KENDİSİNİ SURİYELİLERE BİLE KAPATMIŞ BİR SURİYELİ
- Buraya geldikten sonra, yabancı olduğunuz için rahatsız edici davranışlara maruz kaldığınız oldu mu?- Bazen illa öyle şeyler oluyor. Ben, komşularla da çok ilişki kurmam. Suriyeli olduğum için bir şey derler diye korkarım. Suriyelilerle bile çok görüşmem. Sokakta yürürken, ‘Şuna bak dört çocuğu var, daha kendisi çocuk’ diye konuşurlardı mesela.- Çocuklar okula gidiyor herhalde?- Bir tanesini birinci sınıftan alacaklarına beşten başlattılar. Çocuk bize ‘Niye bire vermediniz, kafam almıyor’ diyor. Biri okula güzel devam ediyor, diğeri hiç sevmiyor.- Türkiye’ye göç etmenizin üzerinden yaklaşık 10 yıl geçmiş. Geldiğiniz zamanla kıyaslayınca karşılaştığınız muamelede bir fark oluyor mu?- Çocuklarım ilk okula başladığında, “Suriyeli, ne işin var aramızda?” filan diye konuşurlardı. Herkes tabii ki aynı değil. İyisi var, kötüsü var. Ama benzer tutumlar devam ediyor. Örneğin hasta olduğu için birkaç gün önce ilaç yazdırdım ve almak için eczaneye gittim. Eczacı kadın, kasada duran kıza diyor ki; “Hepsi bunların aynı günde hasta oluyorlar, nasıl beceriyorlar?” Dediği kasadaki kız da Suriyeli ha. Gel şimdi buna cevap ver.

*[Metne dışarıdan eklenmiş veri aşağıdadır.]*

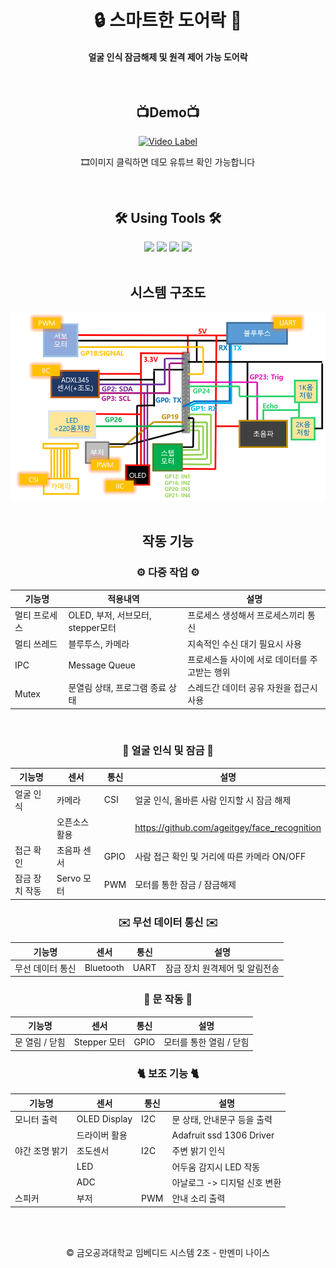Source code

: <div align="center">
  
# 🔒 스마트한 도어락 🔑

#### 얼굴 인식 잠금해제 및 원격 제어 가능 도어락

<br>

## 📺Demo📺
[![Video Label](http://img.youtube.com/vi/sD-BO4y46A0/0.jpg)](https://youtu.be/sD-BO4y46A0?t=0s)

🎞이미지 클릭하면 데모 유튜브 확인 가능합니다

<br>

## 🛠️ Using Tools 🛠️
<img src="https://img.shields.io/badge/-Embedded%20System-blue?style=for-the-badge">
<img src="https://img.shields.io/badge/-C--language-brightgreen?style=for-the-badge">
<img src="https://img.shields.io/badge/-Raspberry--Pi-yellow?style=for-the-badge">
<img src="https://img.shields.io/badge/-Python-orange?style=for-the-badge">

<br>
<br>

## 시스템 구조도
<img src="https://github.com/manmenmi-nice/smart-doorlock/blob/GPGK-patch-1/System_Structural_Diagram.png">

<br>
<br>


## 작동 기능


### ⚙️ 다중 작업 ⚙️

|기능명|적용내역|설명
|---|---|---|
|멀티 프로세스|OLED, 부저, 서브모터, stepper모터|프로세스 생성해서 프로세스끼리 통신|
|멀티 쓰레드|블루투스, 카메라|지속적인 수신 대기 필요시 사용|
|IPC|Message Queue|프로세스들 사이에 서로 데이터를 주고받는 행위|
|Mutex|문열림 상태, 프로그램 종료 상태|스레드간 데이터 공유 자원을 접근시 사용|

<br>

### 🔑 얼굴 인식 및 잠금 🔑

|기능명|센서|통신|설명
|---|---|---|---|
|얼굴 인식|카메라|CSI|얼굴 인식, 올바른 사람 인지할 시 잠금 해제|
||오픈소스 활용||https://github.com/ageitgey/face_recognition|
|접근 확인|초음파 센서|GPIO|사람 접근 확인 및 거리에 따른 카메라 ON/OFF|
|잠금 장치 작동|Servo 모터|PWM|모터를 통한 잠금 / 잠금해제|


### ✉️ 무선 데이터 통신 ✉️

|기능명|센서|통신|설명
|---|---|---|---|
|무선 데이터 통신|Bluetooth|UART|잠금 장치 원격제어 및 알림전송|


### 🚪 문 작동 🚪

|기능명|센서|통신|설명
|---|---|---|---|
|문 열림 / 닫힘|Stepper 모터|GPIO|모터를 통한 열림 / 닫힘|


### 🐈 보조 기능 🐈

|기능명|센서|통신|설명
|---|---|---|---|
|모니터 출력|OLED Display|I2C|문 상태, 안내문구 등을 출력|
||드라이버 활용||Adafruit ssd 1306 Driver|
|야간 조명 밝기|조도센서|I2C|주변 밝기 인식|
||LED||어두움 감지시 LED 작동|
||ADC||아날로그 -> 디지털 신호 변환|
|스피커|부저|PWM|안내 소리 출력|

<br>
<br>

©️ 금오공과대학교 임베디드 시스템 2조 - 만멘미 나이스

Eve taşınırken de önceki apartmanımızı ev sahibimizin kızı yönetiyordu. Eve taşındığımızın üçüncü günü televizyonu yerleştiriyoruz, geldi: “Siz neden gürültü yapıyorsunuz?”
Eşim de, “Televizyonu yerleştiriyoruz” dedi. “İki gün önce taşınırken de gürültü yaptınız” diye devam etti. Eşim de, “Taşınma gürültüsü” dedi, alttan alarak. Sonra evimize baktı, “Siz niye bu evi böyle diziyorsunuz?” dedi. Eşim de, “Nasıl dizelim? Gel sen diz o zaman” diye yanıt verdi.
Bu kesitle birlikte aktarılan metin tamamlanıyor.